Some of it features are:

  • Input / Output plugins
  • Event driven (async I/O operations)
  • Built-in Metrics
  • Security: SSL/TLS
  • Routing
  • Buffering
  • Fluentd Integration

Despite it was initially conceived for embedded Linux, it has evolved, gaining features that makes it cloud friendly without loss of performance and lightweight goals.
If you are interested into collect data and deliver it to somewhere, Fluent Bit allows you to do that through the built-in plugins, some of them are:

  • Input
    • Forward: Protocol on top of TCP, get data from Fluentd or Docker Containers
    • Head: read initial chunks of bytes from a file.
    • Health: check remote TCP server healthy.
    • kmsg: read Kernel log messages.
    • CPU: collect CPU metrics usage, globally and per core.
    • Mem: memory usage of the system or from a specific running process.
    • TCP: expect for JSON messages over TCP.
  • Output
    • Elasticsearch database
    • Treasure Data (our cloud analytics platform)
    • NATS Messaging Server
    • HTTP end-point

So as you can see, with Fluent Bit it would be easy to aggregate Docker logs into Elasticsearch, monitor your current OS resources usage or collect JSON data over the network (TCP) and send it to your own HTTP end-point.
The use-cases are multiple and this is a very exciting tool, but not just from an end user perspective, but also from a technical implementation point of view.
The project is moving forward pretty quickly an getting exceptional new features such as support to write your own plugins in Golang! (yes, C -> Go), isn't it neat ?

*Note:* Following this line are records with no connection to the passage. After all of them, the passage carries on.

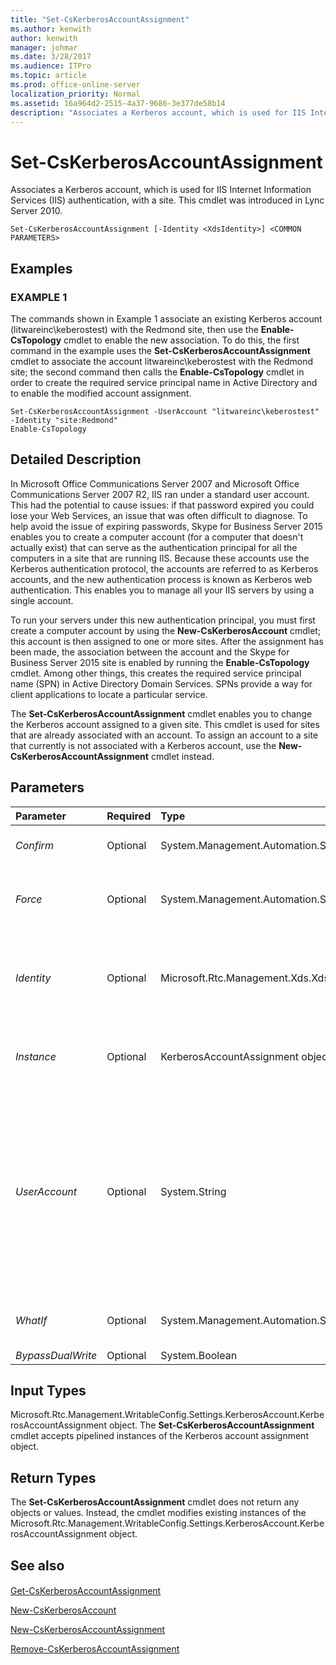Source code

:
 ```yaml
---
title: "Set-CsKerberosAccountAssignment"
ms.author: kenwith
author: kenwith
manager: johmar
ms.date: 3/28/2017
ms.audience: ITPro
ms.topic: article
ms.prod: office-online-server
localization_priority: Normal
ms.assetid: 16a964d2-2515-4a37-9686-3e377de58b14
description: "Associates a Kerberos account, which is used for IIS Internet Information Services (IIS) authentication, with a site. This cmdlet was introduced in Lync Server 2010."
---
```


# Set-CsKerberosAccountAssignment
 
Associates a Kerberos account, which is used for IIS Internet Information Services (IIS) authentication, with a site. This cmdlet was introduced in Lync Server 2010.
  
```
Set-CsKerberosAccountAssignment [-Identity <XdsIdentity>] <COMMON PARAMETERS>

```

## Examples

### EXAMPLE 1

The commands shown in Example 1 associate an existing Kerberos account (litwareinc\keberostest) with the Redmond site, then use the **Enable-CsTopology** cmdlet to enable the new association. To do this, the first command in the example uses the **Set-CsKerberosAccountAssignment** cmdlet to associate the account litwareinc\keberostest with the Redmond site; the second command then calls the **Enable-CsTopology** cmdlet in order to create the required service principal name in Active Directory and to enable the modified account assignment.
  
```
Set-CsKerberosAccountAssignment -UserAccount "litwareinc\keberostest" -Identity "site:Redmond"
Enable-CsTopology
```

## Detailed Description

In Microsoft Office Communications Server 2007 and Microsoft Office Communications Server 2007 R2, IIS ran under a standard user account. This had the potential to cause issues: if that password expired you could lose your Web Services, an issue that was often difficult to diagnose. To help avoid the issue of expiring passwords, Skype for Business Server 2015 enables you to create a computer account (for a computer that doesn't actually exist) that can serve as the authentication principal for all the computers in a site that are running IIS. Because these accounts use the Kerberos authentication protocol, the accounts are referred to as Kerberos accounts, and the new authentication process is known as Kerberos web authentication. This enables you to manage all your IIS servers by using a single account.
  
To run your servers under this new authentication principal, you must first create a computer account by using the **New-CsKerberosAccount** cmdlet; this account is then assigned to one or more sites. After the assignment has been made, the association between the account and the Skype for Business Server 2015 site is enabled by running the **Enable-CsTopology** cmdlet. Among other things, this creates the required service principal name (SPN) in Active Directory Domain Services. SPNs provide a way for client applications to locate a particular service.
  
The **Set-CsKerberosAccountAssignment** cmdlet enables you to change the Kerberos account assigned to a given site. This cmdlet is used for sites that are already associated with an account. To assign an account to a site that currently is not associated with a Kerberos account, use the **New-CsKerberosAccountAssignment** cmdlet instead.
  
## Parameters

|**Parameter**|**Required**|**Type**|**Description**|
|:-----|:-----|:-----|:-----|
| _Confirm_ <br/> |Optional  <br/> |System.Management.Automation.SwitchParameter  <br/> |Prompts you for confirmation before executing the command.  <br/> |
| _Force_ <br/> |Optional  <br/> |System.Management.Automation.SwitchParameter  <br/> |Suppresses the display of any non-fatal error message that might occur when running the command.  <br/> |
| _Identity_ <br/> |Optional  <br/> |Microsoft.Rtc.Management.Xds.XdsIdentity  <br/> |Unique identifier of the site where the Kerberos account was assigned. (This is the Identity of the site, not of the computer account.) For example:  `-Identity "site:Redmond"`.  <br/> |
| _Instance_ <br/> |Optional  <br/> |KerberosAccountAssignment object  <br/> |Allows you to pass a reference to an object to the cmdlet rather than set individual parameter values.  <br/> |
| _UserAccount_ <br/> |Optional  <br/> |System.String  <br/> |Account name for the account to be assigned, using the format domain_name\user_name. For example:  `-UserAccount "litwareinc\kerberostest"`. The user name portion of the account (kerberostest) is a NETBIOS name and can contain a maximum of 15 characters.  <br/> Note that, despite the name UserAccount, the account is actually a computer account, not a user account.  <br/> |
| _WhatIf_ <br/> |Optional  <br/> |System.Management.Automation.SwitchParameter  <br/> |Describes what would happen if you executed the command without actually executing the command.  <br/> |
| _BypassDualWrite_ <br/> |Optional  <br/> |System.Boolean  <br/> |PARAMVALUE: $true | $false  <br/> |
   
## Input Types

Microsoft.Rtc.Management.WritableConfig.Settings.KerberosAccount.KerberosAccountAssignment object. The **Set-CsKerberosAccountAssignment** cmdlet accepts pipelined instances of the Kerberos account assignment object.
  
## Return Types

The **Set-CsKerberosAccountAssignment** cmdlet does not return any objects or values. Instead, the cmdlet modifies existing instances of the Microsoft.Rtc.Management.WritableConfig.Settings.KerberosAccount.KerberosAccountAssignment object.
  
## See also

#### 

[Get-CsKerberosAccountAssignment](get-cskerberosaccountassignment.md)
  
[New-CsKerberosAccount](new-cskerberosaccount.md)
  
[New-CsKerberosAccountAssignment](new-cskerberosaccountassignment.md)
  
[Remove-CsKerberosAccountAssignment](remove-cskerberosaccountassignment.md)

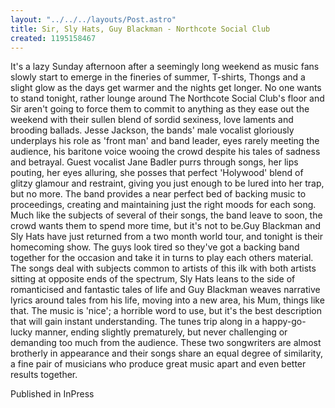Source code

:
 ```yaml
---
layout: "../../../layouts/Post.astro"
title: Sir, Sly Hats, Guy Blackman - Northcote Social Club
created: 1195158467
---
```

It's a lazy Sunday afternoon after a seemingly long weekend as music fans slowly start to emerge in the fineries of summer, T-shirts, Thongs and a slight glow as the days get warmer and the nights get longer. No one wants to stand tonight, rather lounge around The Northcote Social Club's floor and Sir aren't going to force them to commit to anything as they ease out the weekend with their sullen blend of sordid sexiness, love laments and brooding ballads. Jesse Jackson, the bands' male vocalist gloriously underplays his role as 'front man' and band leader, eyes rarely meeting the audience, his baritone voice wooing the crowd despite his tales of sadness and betrayal. Guest vocalist Jane Badler purrs through songs, her lips pouting, her eyes alluring, she posses that perfect 'Holywood' blend of glitzy glamour and restraint, giving you just enough to be lured into her trap, but no more. The band provides a near perfect bed of backing music to proceedings, creating and maintaining just the right moods for each song. Much like the subjects of several of their songs, the band leave to soon, the crowd wants them to spend more time, but it's not to be.Guy Blackman and Sly Hats have just returned from a two month world tour, and tonight is their homecoming show. The guys look tired so they've got a backing band together for the occasion and take it in turns to play each others material. The songs deal with subjects common to artists of this ilk with both artists sitting at opposite ends of the spectrum, Sly Hats leans to the side of romanticised and fantastic tales of life and Guy Blackman weaves narrative lyrics around tales from his life, moving into a new area, his Mum, things like that. The music is 'nice'; a horrible word to use, but it's the best description that will gain instant understanding. The tunes trip along in a happy-go-lucky manner, ending slightly prematurely, but never challenging or demanding too much from the audience. These two songwriters are almost brotherly in appearance and their songs share an equal degree of similarity, a fine pair of musicians who produce great music apart and even better results together.


Published in InPress
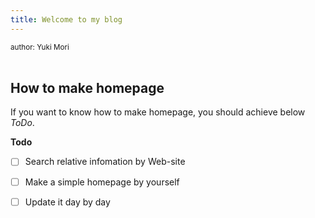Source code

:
 ```yaml
---
title: Welcome to my blog
---
```


<sub>author: Yuki Mori</sub>
<br>
<br>

## How to make homepage

If you want to know how to make homepage, you should achieve below *ToDo*.

**Todo**
- [ ] Search relative infomation by Web-site
- [ ] Make a simple homepage by yourself
- [ ] Update it day by day



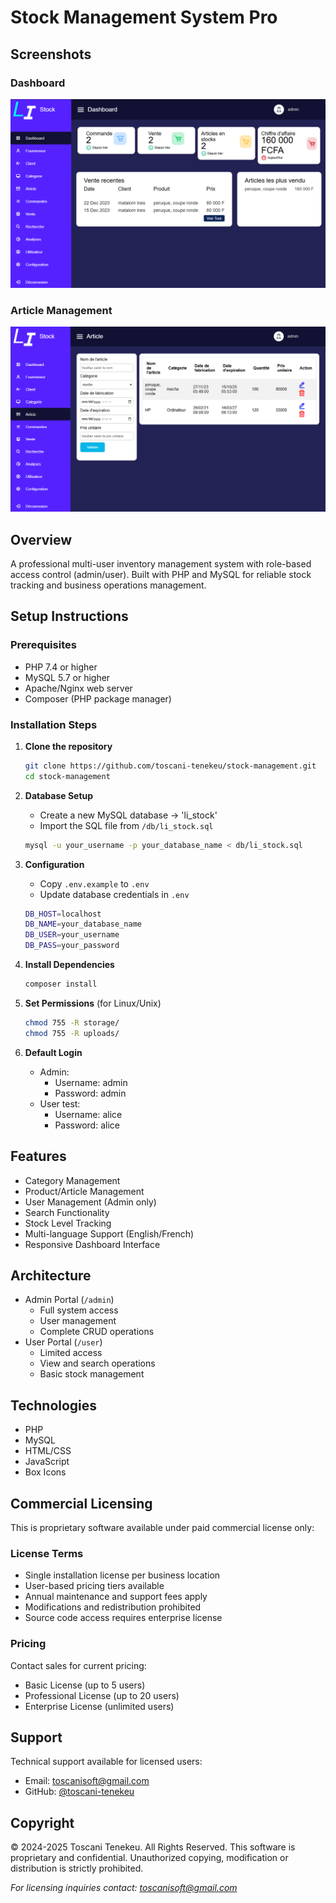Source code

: # Stock Management System Pro

## Screenshots
### Dashboard
![Dashboard View](./screenshots/t1l1_dashboard.png)

### Article Management
![Article Management](./screenshots/t1l1_article.png)

## Overview
A professional multi-user inventory management system with role-based access control (admin/user). Built with PHP and MySQL for reliable stock tracking and business operations management.

## Setup Instructions

### Prerequisites
- PHP 7.4 or higher
- MySQL 5.7 or higher
- Apache/Nginx web server
- Composer (PHP package manager)

### Installation Steps
1. **Clone the repository**
   ```bash
   git clone https://github.com/toscani-tenekeu/stock-management.git
   cd stock-management
   ```

2. **Database Setup**
   - Create a new MySQL database -> 'li_stock'
   - Import the SQL file from `/db/li_stock.sql`
   ```bash
   mysql -u your_username -p your_database_name < db/li_stock.sql
   ```

3. **Configuration**
   - Copy `.env.example` to `.env`
   - Update database credentials in `.env`
   ```bash
   DB_HOST=localhost
   DB_NAME=your_database_name
   DB_USER=your_username
   DB_PASS=your_password
   ```

4. **Install Dependencies**
   ```bash
   composer install
   ```

5. **Set Permissions** (for Linux/Unix)
   ```bash
   chmod 755 -R storage/
   chmod 755 -R uploads/
   ```

6. **Default Login**
   - Admin:
     - Username: admin
     - Password: admin
   - User test:
     - Username: alice
     - Password: alice

## Features
- Category Management
- Product/Article Management 
- User Management (Admin only)
- Search Functionality
- Stock Level Tracking
- Multi-language Support (English/French)
- Responsive Dashboard Interface

## Architecture
- Admin Portal (`/admin`)
  - Full system access
  - User management
  - Complete CRUD operations
- User Portal (`/user`) 
  - Limited access
  - View and search operations
  - Basic stock management

## Technologies
- PHP
- MySQL
- HTML/CSS
- JavaScript
- Box Icons

## Commercial Licensing
This is proprietary software available under paid commercial license only:

### License Terms
- Single installation license per business location
- User-based pricing tiers available
- Annual maintenance and support fees apply
- Modifications and redistribution prohibited
- Source code access requires enterprise license

### Pricing
Contact sales for current pricing:
- Basic License (up to 5 users)
- Professional License (up to 20 users) 
- Enterprise License (unlimited users)

## Support
Technical support available for licensed users:
- Email: toscanisoft@gmail.com
- GitHub: [@toscani-tenekeu](https://github.com/toscani-tenekeu)

## Copyright
© 2024-2025 Toscani Tenekeu. All Rights Reserved.
This software is proprietary and confidential. Unauthorized copying, modification or distribution is strictly prohibited.

*For licensing inquiries contact: toscanisoft@gmail.com*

You will be presenting at CNCF event CloudNativeCon & KubeCon in November. Can you share with us a bit of what you will be presenting about in your session?

I will share our experience with Logging in critical environments and dig into common pains and best practices that can be applied to different scenarios.
It will be everything about Logging in the scope of (but not limited to) containers, microservices, distributed Logging, aggregation patterns, Kubernetes, Open Source solutions for Logging and demos.
I'd say that everyone who's a sysadmin, devops or developer, will definitely benefit from the content of this session, Logging "is" and "required" everywhere.

Finally, on a personal note. Which do you consider to be the geekiest songs of this century?

That's a difficult question!
 I am not an expert on geek music but I would vouch for Spybreak from Propellerheads (Matrix).